In a web application I am building, I will have a list of search results I am displaying to a user in a tabular format. I plan to page the results in smaller groups (10 for example) for performance reasons.


Has anyone done any usability studies or research as far as where the best location is for the paginator navigation control, relative to the result data if it's in a table format? Above the table, below the table, both above and below the table? Right, left, or center aligned?



Below is an example of a paginator navigation control just to illustrate the type of control I am referring to (not asking for feedback on the design/usefulness of this particular paginator).


enter image description here



Answer



Top or bottom:


A user is unlikely to need to know whether they need to move to another page until they've reached the bottom of the current page. So at a minimum place the page navigation at the bottom. That's assuming we are looking at results sorted by relevance rather than by some un-prioritized ordering.


Left or right


Position at bottom right for L-R languages. Right meaning right-aligned with the right hand edge of the result block itself - not to the frame of the page.


Optionally if your pagination was reduced to previous / next or newer / older for example (so not really pagination at all!) then you may split backward links to the left and forward links to the right (like TechCrunch for example).


Top and bottom?


If not all the results can be (made to be) guaranteed to fit on one page, then you might be tempted to also add them at the top so they are always visible.



Why then, does Google, in its infinite wisdom, not place navigation at top as well as bottom, (which they did actually used to do)?


By placing navigation at the top you may be prioritizing the navigation over the results themselves and offering a possible route to the next page without exploring the results below the fold, meaning that results at top of page n+1 may have more visibility than the results at the bottom of page n.


For this reason, try to avoid positioning them at the top - besides it may allow for an extra result to be displayed on the page. If this means detecting a suitable number of results to fit above the fold then that may be something worth testing.


Users like to be able to click successively to the next page without moving the mouse, so even if all your results fit on one unscrolled page, but you cannot guarantee the position of the bottom navigation to be the same on each page, then you may have a viable reason to position the navigation at the top where you can be sure of a constant positioning. Personally in this case, I would prefer a small gap and constant position than no gap and a varying position.


Exceptions


If your results are in fact not ordered by relevance then you may well need to put the navigation at the top anyway because it should essentially become part of your search terms (a form of indexing system) rather than being purely a pagination of results.
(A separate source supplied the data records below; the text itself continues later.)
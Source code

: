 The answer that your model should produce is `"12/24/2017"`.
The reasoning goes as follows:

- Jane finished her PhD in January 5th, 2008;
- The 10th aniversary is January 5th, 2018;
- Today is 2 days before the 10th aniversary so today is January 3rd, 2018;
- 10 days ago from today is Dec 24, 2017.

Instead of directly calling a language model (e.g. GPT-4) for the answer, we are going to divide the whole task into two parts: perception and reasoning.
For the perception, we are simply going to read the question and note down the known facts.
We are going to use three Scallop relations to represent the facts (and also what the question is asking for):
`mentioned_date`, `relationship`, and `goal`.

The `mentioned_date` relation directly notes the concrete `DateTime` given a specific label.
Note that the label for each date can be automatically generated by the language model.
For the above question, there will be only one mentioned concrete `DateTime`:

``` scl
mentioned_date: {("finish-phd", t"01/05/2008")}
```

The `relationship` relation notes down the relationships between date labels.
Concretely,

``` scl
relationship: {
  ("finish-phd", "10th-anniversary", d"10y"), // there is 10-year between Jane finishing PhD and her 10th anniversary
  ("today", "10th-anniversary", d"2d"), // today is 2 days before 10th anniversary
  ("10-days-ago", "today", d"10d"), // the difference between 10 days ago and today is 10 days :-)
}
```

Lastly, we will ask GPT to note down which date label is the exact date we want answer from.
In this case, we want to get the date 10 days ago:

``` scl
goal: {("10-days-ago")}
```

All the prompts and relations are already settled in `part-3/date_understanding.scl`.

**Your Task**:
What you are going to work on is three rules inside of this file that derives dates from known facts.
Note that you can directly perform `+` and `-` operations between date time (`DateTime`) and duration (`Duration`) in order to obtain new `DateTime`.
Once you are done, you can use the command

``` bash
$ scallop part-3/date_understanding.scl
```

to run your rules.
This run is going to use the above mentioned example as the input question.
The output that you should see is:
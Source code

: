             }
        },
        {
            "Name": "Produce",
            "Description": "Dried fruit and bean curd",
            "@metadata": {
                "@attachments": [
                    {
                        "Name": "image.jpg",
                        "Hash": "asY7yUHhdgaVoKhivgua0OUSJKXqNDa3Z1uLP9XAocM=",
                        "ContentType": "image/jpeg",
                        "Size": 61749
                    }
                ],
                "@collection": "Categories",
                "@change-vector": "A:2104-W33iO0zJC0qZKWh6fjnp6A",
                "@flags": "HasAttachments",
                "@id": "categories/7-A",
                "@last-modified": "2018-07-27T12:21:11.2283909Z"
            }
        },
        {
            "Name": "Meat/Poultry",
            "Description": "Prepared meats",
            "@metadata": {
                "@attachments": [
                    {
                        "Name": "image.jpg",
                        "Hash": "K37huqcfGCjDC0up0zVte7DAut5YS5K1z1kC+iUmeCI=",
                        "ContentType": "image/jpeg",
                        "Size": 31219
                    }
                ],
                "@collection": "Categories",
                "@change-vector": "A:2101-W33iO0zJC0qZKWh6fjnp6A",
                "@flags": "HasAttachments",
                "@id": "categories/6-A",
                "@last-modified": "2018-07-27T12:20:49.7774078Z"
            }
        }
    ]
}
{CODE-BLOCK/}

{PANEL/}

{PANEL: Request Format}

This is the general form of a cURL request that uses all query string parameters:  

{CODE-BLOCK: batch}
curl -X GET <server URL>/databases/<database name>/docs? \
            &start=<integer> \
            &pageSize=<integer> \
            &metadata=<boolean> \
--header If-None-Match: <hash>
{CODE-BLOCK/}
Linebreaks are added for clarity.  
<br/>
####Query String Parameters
Finally - do you need it at all?


Consider whether an auto-load-on-scroll 'infinite' scrolling list may fit the purpose better than pagination. More and more examples of this are appearing, but it does very much depend on your particular scenario, for example a requirement for a sense of actual location within results or the need to be able to easily flip back and forth to specific page results and such like.




References:



Quince Infragistics Paging Patterns


Wellie Paging pattern


UI-patterns Paging pattern


Total Usability pagination controls


ux.se question: Whats the design rationale behind putting the pagination of the bottom end of the search results?


Note: I can't find what I consider to be an important missing reference as to google's own reasoning for removing pagination from the top of the results - I can't even remember how long ago that was.